Content starts

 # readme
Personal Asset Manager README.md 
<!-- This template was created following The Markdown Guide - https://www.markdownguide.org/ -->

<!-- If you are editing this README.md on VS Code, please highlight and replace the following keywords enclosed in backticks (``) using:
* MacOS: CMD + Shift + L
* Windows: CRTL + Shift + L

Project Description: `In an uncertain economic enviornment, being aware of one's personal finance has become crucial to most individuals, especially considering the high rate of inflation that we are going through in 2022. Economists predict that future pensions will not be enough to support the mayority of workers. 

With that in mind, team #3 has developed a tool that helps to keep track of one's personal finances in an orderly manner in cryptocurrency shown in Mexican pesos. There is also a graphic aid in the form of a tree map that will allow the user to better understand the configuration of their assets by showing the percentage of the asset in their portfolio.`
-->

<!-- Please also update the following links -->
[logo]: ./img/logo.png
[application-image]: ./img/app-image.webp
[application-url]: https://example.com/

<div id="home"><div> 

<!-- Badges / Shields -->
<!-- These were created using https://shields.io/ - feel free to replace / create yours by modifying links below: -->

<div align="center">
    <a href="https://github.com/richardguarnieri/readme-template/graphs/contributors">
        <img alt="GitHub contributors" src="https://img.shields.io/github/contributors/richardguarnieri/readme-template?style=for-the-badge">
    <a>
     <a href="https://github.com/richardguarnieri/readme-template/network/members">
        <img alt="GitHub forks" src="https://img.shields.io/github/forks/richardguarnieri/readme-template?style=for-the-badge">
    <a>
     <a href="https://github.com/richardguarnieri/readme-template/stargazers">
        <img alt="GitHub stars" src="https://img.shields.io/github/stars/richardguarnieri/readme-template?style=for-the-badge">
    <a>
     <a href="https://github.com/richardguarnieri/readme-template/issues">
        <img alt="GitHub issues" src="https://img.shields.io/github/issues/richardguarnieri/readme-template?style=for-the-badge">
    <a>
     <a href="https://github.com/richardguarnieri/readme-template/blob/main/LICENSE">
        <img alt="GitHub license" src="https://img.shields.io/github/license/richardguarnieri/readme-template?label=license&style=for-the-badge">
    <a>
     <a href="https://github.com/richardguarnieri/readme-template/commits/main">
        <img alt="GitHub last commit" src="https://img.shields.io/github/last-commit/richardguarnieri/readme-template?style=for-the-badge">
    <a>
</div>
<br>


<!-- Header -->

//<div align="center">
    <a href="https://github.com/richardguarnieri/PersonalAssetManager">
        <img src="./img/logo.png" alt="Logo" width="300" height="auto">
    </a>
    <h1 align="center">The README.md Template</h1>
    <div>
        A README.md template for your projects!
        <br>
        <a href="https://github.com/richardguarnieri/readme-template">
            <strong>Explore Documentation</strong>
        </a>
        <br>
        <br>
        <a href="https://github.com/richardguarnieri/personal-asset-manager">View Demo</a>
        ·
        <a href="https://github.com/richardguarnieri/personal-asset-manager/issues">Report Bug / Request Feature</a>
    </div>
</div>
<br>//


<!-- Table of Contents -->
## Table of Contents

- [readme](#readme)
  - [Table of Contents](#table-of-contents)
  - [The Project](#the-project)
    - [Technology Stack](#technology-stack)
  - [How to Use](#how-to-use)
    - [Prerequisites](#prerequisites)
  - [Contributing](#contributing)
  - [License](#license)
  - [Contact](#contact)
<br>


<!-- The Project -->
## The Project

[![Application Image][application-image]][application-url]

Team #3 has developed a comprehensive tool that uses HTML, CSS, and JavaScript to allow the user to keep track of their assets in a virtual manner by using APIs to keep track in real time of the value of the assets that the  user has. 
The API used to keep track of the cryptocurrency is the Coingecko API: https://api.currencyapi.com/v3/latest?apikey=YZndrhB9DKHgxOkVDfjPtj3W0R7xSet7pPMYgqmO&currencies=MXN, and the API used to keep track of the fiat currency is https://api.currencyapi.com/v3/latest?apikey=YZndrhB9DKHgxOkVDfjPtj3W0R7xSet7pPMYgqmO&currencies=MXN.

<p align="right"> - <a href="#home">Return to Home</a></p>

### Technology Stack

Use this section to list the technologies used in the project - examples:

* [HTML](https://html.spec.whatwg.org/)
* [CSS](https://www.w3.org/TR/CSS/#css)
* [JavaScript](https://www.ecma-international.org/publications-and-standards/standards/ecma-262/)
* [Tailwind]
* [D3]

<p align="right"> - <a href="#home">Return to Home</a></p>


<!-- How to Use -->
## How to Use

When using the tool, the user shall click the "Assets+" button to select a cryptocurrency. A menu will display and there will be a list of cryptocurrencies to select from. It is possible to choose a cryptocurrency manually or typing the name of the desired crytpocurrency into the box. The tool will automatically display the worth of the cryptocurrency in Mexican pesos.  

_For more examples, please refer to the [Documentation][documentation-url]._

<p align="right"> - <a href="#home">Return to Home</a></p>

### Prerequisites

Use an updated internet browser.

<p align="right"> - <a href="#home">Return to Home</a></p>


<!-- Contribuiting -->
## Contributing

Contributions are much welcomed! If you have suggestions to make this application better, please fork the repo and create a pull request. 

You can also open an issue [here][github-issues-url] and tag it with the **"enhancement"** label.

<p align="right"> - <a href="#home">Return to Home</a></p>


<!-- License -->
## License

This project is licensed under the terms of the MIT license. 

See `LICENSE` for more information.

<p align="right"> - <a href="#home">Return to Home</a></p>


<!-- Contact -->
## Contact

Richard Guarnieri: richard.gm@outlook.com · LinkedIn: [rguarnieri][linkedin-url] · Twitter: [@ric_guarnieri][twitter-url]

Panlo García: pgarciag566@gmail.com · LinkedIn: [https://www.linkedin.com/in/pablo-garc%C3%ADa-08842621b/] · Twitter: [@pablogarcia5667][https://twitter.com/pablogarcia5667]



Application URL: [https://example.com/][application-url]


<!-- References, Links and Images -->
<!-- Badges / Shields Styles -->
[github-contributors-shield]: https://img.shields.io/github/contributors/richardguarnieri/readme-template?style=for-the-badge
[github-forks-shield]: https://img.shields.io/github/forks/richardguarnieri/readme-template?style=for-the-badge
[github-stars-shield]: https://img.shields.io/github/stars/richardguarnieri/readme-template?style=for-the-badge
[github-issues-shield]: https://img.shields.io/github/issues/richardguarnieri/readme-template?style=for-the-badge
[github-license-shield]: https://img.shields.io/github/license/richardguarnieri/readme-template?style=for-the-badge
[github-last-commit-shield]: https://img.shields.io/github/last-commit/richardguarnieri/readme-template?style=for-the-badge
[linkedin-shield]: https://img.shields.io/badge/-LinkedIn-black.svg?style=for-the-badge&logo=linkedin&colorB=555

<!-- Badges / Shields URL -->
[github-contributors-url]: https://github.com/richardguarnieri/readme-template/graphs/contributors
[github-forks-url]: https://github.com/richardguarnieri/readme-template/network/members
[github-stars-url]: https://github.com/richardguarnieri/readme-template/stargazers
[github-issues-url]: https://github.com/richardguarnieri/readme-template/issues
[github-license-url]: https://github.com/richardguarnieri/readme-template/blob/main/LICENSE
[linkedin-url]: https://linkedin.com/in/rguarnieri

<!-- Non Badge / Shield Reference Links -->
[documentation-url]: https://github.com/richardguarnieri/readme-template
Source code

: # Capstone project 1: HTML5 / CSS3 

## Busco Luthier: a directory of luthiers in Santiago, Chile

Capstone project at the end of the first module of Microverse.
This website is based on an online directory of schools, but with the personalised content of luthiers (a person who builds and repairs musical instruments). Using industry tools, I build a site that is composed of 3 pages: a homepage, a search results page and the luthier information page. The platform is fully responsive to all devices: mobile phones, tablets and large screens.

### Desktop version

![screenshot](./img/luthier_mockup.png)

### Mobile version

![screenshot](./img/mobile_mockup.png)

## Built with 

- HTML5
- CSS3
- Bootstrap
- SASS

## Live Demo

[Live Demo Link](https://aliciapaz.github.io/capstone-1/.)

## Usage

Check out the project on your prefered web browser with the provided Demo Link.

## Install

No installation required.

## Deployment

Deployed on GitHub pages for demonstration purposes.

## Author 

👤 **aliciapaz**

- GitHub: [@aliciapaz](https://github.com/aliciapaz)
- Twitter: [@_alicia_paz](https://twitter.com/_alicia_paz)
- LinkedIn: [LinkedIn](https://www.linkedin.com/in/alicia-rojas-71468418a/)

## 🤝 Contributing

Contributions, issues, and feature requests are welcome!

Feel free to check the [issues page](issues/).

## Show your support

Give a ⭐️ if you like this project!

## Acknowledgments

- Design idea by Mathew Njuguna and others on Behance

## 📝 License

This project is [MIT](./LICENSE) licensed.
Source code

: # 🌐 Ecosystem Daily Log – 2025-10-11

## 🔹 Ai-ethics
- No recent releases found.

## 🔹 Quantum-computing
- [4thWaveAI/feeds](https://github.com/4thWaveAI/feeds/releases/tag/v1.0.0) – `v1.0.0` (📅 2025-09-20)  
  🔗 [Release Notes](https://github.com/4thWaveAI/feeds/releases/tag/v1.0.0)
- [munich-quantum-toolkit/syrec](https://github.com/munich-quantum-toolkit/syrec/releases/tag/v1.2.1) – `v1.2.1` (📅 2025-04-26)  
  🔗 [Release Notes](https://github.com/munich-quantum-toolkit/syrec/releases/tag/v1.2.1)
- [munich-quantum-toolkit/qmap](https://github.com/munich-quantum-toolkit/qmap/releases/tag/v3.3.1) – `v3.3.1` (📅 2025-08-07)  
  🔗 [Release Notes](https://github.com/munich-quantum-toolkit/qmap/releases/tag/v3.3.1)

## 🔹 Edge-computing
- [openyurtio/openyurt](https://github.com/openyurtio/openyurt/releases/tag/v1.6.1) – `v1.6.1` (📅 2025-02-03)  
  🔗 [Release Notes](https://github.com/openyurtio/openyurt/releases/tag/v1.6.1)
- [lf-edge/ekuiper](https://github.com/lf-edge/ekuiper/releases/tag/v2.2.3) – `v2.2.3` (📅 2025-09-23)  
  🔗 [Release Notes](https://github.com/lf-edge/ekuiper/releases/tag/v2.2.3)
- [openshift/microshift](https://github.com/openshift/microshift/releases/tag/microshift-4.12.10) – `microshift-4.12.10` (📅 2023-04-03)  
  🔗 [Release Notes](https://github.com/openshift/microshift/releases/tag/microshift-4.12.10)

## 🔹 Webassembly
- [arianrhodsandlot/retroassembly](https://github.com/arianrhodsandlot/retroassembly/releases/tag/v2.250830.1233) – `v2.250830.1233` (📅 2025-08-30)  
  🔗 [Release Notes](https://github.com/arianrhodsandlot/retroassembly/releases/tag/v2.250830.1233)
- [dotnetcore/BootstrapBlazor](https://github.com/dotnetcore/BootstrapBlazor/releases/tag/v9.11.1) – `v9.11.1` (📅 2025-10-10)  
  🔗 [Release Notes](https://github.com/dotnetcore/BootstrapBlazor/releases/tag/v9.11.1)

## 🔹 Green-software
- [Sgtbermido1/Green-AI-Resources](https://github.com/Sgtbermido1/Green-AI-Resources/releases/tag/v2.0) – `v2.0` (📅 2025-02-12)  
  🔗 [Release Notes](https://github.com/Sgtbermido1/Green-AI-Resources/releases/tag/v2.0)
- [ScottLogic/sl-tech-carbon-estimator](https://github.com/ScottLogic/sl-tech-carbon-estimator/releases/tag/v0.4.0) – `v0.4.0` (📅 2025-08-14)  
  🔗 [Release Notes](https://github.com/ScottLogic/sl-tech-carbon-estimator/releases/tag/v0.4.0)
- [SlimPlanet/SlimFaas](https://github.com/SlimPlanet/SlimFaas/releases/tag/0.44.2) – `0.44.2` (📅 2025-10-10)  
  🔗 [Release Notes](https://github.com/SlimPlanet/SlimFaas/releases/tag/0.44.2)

Content ends

WHAT THE EXERCISE ASKS
Only the lines from the first line of the records through the line containing "CRTL + Shift + L" should be repeated, exactly as they appear.

WRITTEN REPLY
 # readme
Personal Asset Manager README.md 
<!-- This template was created following The Markdown Guide - https://www.markdownguide.org/ -->

<!-- If you are editing this README.md on VS Code, please highlight and replace the following keywords enclosed in backticks (``) using:
* MacOS: CMD + Shift + L
* Windows: CRTL + Shift + L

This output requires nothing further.